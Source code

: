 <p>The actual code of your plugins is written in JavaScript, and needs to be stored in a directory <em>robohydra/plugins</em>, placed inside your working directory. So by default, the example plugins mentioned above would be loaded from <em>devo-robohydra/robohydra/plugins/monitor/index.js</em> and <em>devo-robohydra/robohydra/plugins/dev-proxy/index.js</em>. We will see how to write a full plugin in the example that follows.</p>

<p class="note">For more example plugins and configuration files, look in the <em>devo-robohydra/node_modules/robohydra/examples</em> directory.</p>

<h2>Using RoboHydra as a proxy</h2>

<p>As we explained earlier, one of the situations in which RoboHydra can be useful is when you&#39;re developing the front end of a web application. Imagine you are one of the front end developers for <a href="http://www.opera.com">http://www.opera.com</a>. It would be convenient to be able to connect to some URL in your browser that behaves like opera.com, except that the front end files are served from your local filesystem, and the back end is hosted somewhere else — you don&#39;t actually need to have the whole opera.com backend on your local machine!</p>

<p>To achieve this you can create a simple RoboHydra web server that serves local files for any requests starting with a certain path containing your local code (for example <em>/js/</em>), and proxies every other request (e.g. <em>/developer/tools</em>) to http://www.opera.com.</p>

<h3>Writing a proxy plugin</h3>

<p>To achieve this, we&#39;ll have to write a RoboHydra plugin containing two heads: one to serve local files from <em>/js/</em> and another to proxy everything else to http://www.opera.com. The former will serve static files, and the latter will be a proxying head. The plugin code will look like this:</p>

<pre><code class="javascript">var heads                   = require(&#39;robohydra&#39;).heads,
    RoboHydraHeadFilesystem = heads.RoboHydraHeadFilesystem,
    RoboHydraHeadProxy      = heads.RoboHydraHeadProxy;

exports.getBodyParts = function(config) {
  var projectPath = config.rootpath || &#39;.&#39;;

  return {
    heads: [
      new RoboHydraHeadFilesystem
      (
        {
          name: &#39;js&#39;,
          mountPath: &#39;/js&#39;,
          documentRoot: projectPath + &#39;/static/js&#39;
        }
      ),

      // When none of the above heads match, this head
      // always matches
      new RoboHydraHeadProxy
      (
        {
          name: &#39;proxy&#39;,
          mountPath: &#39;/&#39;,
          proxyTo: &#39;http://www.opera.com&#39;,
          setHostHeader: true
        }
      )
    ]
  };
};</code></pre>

The task. Only the lines containing the string "RoboHydraHeadFilesystem" are needed; pull them out of the records.

Output of the task.
    RoboHydraHeadFilesystem = heads.RoboHydraHeadFilesystem,
      new RoboHydraHeadFilesystem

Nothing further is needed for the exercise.